### Material supplied:
-- Opening Marker --

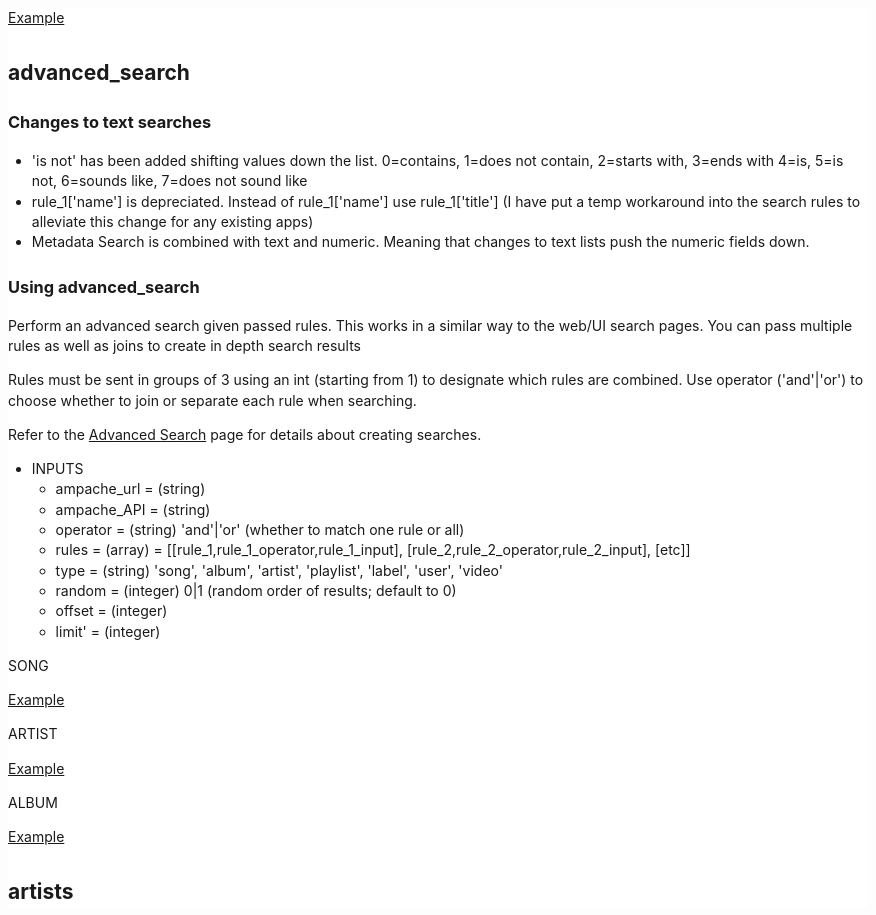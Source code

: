 [Example](https://raw.githubusercontent.com/ampache/python3-ampache/api4/docs/json-responses/get_indexes%20\(playlist\).json)

## advanced_search

### Changes to text searches

* 'is not' has been added shifting values down the list.
  0=contains, 1=does not contain, 2=starts with, 3=ends with
  4=is, 5=is not, 6=sounds like, 7=does not sound like
* rule_1['name'] is depreciated. Instead of rule_1['name'] use rule_1['title'] (I have put a temp workaround into the search rules to alleviate this change for any existing apps)
* Metadata Search is combined with text and numeric. Meaning that changes to text lists push the numeric fields down.

### Using advanced_search

Perform an advanced search given passed rules. This works in a similar way to the web/UI search pages.
You can pass multiple rules as well as joins to create in depth search results

Rules must be sent in groups of 3 using an int (starting from 1) to designate which rules are combined.
Use operator ('and'|'or') to choose whether to join or separate each rule when searching.

Refer to the [Advanced Search](https://ampache.org/api/api-advanced-search) page for details about creating searches.

* INPUTS
  * ampache_url = (string)
  * ampache_API = (string)
  * operator = (string) 'and'|'or' (whether to match one rule or all)
  * rules = (array) = [[rule_1,rule_1_operator,rule_1_input], [rule_2,rule_2_operator,rule_2_input], [etc]]
  * type = (string) 'song', 'album', 'artist', 'playlist', 'label', 'user', 'video'
  * random = (integer) 0|1 (random order of results; default to 0)
  * offset = (integer)
  * limit' = (integer)

SONG

[Example](https://raw.githubusercontent.com/ampache/python3-ampache/api4/docs/json-responses/advanced_search%20\(song\).json)

ARTIST

[Example](https://raw.githubusercontent.com/ampache/python3-ampache/api4/docs/json-responses/advanced_search%20\(artist\).json)

ALBUM

[Example](https://raw.githubusercontent.com/ampache/python3-ampache/api4/docs/json-responses/advanced_search%20\(album\).json)

## artists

-- Closing Marker --

### Work item:
Note how many lines of the material hold the word "playlist", then state that number alone.

### Written solution:
2